Data for this exercise:
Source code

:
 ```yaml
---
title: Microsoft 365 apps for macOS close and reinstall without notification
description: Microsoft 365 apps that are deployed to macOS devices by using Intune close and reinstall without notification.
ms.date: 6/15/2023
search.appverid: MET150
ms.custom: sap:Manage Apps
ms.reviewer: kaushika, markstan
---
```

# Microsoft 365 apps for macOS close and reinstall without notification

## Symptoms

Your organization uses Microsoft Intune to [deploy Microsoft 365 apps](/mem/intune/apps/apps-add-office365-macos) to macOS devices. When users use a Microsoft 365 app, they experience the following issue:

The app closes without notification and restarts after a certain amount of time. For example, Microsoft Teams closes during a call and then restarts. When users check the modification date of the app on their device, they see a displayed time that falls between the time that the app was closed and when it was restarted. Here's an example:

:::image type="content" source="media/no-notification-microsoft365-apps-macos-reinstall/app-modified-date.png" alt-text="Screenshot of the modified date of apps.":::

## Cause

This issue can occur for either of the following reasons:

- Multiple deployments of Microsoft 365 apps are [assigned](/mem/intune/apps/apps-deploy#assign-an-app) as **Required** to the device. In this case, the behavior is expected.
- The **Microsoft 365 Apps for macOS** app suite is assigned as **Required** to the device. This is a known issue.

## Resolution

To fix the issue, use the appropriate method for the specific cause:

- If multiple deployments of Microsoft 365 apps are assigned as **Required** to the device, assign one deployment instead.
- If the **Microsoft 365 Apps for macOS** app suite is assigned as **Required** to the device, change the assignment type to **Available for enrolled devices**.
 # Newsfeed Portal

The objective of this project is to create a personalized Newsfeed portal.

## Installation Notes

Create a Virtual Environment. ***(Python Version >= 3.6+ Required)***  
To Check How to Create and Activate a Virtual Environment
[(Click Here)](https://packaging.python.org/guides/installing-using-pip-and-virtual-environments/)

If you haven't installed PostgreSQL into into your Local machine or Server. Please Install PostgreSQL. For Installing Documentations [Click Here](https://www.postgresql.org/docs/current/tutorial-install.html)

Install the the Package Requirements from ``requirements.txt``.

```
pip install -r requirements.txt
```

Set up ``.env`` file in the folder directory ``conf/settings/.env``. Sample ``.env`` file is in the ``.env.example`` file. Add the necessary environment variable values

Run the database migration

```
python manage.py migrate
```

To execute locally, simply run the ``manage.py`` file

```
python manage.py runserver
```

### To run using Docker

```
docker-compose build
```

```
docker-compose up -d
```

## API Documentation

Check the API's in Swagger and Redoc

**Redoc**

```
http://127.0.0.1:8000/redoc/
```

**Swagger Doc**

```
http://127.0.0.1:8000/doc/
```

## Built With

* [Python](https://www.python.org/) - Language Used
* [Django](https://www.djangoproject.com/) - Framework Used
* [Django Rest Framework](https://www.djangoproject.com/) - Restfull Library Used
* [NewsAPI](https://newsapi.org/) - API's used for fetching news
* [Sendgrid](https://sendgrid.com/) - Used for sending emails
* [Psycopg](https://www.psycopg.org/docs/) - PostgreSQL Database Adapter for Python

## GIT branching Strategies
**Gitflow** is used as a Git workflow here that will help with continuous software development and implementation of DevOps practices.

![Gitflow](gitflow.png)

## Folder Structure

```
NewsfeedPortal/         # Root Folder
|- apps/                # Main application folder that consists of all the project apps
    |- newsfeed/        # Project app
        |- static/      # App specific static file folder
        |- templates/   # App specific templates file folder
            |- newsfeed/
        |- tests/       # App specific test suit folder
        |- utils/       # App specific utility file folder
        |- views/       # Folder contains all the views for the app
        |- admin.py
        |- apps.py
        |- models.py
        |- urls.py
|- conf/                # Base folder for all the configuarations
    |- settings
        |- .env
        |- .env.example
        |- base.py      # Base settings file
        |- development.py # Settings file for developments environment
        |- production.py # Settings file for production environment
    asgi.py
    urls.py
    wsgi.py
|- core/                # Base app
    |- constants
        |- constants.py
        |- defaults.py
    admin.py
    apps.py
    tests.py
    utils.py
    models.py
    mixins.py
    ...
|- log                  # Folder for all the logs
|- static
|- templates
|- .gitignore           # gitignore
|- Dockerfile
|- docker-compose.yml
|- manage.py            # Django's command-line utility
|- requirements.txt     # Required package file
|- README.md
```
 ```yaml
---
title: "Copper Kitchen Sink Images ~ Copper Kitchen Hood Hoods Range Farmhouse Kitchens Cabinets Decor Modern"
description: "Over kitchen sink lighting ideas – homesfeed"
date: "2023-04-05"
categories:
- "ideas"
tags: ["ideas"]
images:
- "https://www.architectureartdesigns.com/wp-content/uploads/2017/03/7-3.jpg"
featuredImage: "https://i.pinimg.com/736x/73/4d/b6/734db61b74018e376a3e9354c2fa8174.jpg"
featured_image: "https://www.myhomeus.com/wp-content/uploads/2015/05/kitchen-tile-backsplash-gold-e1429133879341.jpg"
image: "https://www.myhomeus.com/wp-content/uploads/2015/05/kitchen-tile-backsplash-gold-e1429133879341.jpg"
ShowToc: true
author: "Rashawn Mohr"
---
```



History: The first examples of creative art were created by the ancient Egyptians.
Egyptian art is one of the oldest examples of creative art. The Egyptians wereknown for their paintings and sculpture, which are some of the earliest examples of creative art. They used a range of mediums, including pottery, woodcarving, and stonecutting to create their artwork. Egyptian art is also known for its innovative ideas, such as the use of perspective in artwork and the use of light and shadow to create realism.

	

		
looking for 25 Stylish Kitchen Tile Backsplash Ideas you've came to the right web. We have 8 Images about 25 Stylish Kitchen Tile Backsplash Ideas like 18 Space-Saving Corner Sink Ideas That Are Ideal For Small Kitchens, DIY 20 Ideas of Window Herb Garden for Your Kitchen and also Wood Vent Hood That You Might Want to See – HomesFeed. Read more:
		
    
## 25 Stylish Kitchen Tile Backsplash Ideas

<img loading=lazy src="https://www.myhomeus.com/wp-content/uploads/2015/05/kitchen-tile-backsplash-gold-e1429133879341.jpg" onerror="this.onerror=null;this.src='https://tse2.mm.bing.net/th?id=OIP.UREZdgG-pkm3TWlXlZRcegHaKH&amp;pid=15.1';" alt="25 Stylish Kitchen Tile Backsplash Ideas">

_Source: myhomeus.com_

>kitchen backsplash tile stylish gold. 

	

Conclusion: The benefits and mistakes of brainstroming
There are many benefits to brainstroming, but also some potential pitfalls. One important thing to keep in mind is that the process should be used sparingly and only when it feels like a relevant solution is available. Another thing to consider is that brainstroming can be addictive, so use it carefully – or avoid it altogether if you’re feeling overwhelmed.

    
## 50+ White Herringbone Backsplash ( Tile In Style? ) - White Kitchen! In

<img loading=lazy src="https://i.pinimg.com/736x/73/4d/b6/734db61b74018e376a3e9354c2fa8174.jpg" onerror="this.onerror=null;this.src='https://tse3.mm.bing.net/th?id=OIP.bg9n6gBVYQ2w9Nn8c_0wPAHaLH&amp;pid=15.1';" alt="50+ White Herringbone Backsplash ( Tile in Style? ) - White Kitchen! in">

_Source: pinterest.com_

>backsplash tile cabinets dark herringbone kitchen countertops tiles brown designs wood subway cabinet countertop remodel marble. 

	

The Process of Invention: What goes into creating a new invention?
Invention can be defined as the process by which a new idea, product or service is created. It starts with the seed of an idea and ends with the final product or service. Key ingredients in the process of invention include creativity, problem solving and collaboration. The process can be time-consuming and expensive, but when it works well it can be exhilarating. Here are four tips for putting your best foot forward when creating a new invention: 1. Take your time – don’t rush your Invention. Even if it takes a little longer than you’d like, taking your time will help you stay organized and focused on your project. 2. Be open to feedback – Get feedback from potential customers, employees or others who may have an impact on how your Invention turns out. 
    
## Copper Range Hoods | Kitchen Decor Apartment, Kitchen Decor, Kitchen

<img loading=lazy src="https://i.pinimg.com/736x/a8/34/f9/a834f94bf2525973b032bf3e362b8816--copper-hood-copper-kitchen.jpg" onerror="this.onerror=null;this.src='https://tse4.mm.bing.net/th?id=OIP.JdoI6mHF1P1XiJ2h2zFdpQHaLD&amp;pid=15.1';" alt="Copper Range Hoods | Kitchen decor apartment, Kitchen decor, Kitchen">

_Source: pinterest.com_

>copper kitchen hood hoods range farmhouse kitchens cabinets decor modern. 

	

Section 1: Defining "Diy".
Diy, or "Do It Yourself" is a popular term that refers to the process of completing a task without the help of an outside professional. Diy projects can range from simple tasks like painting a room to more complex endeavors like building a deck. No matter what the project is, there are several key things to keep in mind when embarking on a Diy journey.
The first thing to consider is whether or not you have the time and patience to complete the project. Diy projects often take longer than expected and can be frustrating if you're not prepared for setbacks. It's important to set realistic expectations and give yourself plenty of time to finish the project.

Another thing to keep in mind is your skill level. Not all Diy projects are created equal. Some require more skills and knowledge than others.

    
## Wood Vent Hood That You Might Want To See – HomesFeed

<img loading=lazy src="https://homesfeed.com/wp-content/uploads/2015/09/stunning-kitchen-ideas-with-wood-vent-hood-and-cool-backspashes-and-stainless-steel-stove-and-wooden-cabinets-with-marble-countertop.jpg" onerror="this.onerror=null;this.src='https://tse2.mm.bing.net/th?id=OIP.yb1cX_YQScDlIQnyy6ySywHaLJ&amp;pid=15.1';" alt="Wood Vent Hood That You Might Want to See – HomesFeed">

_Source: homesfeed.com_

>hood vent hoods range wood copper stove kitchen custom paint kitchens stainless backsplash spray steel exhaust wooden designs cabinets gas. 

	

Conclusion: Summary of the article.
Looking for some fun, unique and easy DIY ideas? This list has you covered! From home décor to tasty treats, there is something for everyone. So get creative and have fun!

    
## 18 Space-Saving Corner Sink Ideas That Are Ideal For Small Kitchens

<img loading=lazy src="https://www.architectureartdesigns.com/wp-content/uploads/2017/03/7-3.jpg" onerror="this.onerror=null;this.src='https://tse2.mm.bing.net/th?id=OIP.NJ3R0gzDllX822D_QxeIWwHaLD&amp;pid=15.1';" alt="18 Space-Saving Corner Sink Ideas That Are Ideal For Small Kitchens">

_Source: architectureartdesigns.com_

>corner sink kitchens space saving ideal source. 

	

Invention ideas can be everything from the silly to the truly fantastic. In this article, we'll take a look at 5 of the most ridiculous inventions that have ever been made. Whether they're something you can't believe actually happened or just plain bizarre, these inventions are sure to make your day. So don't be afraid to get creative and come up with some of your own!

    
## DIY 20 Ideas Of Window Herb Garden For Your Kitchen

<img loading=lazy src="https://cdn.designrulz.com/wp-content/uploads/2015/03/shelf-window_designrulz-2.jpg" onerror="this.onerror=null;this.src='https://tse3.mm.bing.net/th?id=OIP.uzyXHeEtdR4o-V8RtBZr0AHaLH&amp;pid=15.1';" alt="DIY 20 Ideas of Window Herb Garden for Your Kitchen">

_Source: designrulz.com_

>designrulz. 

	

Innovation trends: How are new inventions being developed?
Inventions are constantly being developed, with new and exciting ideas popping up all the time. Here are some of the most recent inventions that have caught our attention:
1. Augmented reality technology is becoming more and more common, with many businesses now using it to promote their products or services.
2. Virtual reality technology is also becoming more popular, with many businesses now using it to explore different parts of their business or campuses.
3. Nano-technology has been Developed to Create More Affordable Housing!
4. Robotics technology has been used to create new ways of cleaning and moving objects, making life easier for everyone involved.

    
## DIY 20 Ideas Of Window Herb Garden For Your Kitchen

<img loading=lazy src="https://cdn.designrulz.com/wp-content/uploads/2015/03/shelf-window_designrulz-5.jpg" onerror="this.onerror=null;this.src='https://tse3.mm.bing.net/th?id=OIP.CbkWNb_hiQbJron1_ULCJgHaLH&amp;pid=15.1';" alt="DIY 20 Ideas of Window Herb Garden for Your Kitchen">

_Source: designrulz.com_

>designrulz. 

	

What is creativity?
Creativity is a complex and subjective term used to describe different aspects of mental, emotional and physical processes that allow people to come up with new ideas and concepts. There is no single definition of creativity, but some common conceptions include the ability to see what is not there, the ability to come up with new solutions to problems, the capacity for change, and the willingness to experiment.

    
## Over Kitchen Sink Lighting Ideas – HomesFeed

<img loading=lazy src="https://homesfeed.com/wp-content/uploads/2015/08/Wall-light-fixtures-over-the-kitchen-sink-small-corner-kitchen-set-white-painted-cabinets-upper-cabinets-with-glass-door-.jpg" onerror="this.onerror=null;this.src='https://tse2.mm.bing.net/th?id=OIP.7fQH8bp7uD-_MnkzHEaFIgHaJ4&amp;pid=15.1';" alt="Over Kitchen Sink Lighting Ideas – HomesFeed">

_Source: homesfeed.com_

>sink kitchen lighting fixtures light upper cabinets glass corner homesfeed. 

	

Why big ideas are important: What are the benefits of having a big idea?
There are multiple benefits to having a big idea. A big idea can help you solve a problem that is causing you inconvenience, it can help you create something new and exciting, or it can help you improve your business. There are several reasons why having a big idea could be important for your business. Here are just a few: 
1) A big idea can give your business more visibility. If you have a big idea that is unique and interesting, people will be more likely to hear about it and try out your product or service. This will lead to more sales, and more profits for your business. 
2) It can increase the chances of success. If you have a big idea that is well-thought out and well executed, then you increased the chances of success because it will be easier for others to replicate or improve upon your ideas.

What to do: Considering only the material above, set down every line from the one with "Install the the" to the one with "for fetching news", inclusive, exactly as written.

Answer to this problem:
Install the the Package Requirements from ``requirements.txt``.

```
pip install -r requirements.txt
```

Set up ``.env`` file in the folder directory ``conf/settings/.env``. Sample ``.env`` file is in the ``.env.example`` file. Add the necessary environment variable values

Run the database migration

```
python manage.py migrate
```

To execute locally, simply run the ``manage.py`` file

```
python manage.py runserver
```

### To run using Docker

```
docker-compose build
```

```
docker-compose up -d
```

## API Documentation

Check the API's in Swagger and Redoc

**Redoc**

```
http://127.0.0.1:8000/redoc/
```

**Swagger Doc**

```
http://127.0.0.1:8000/doc/
```

## Built With

* [Python](https://www.python.org/) - Language Used
* [Django](https://www.djangoproject.com/) - Framework Used
* [Django Rest Framework](https://www.djangoproject.com/) - Restfull Library Used
* [NewsAPI](https://newsapi.org/) - API's used for fetching news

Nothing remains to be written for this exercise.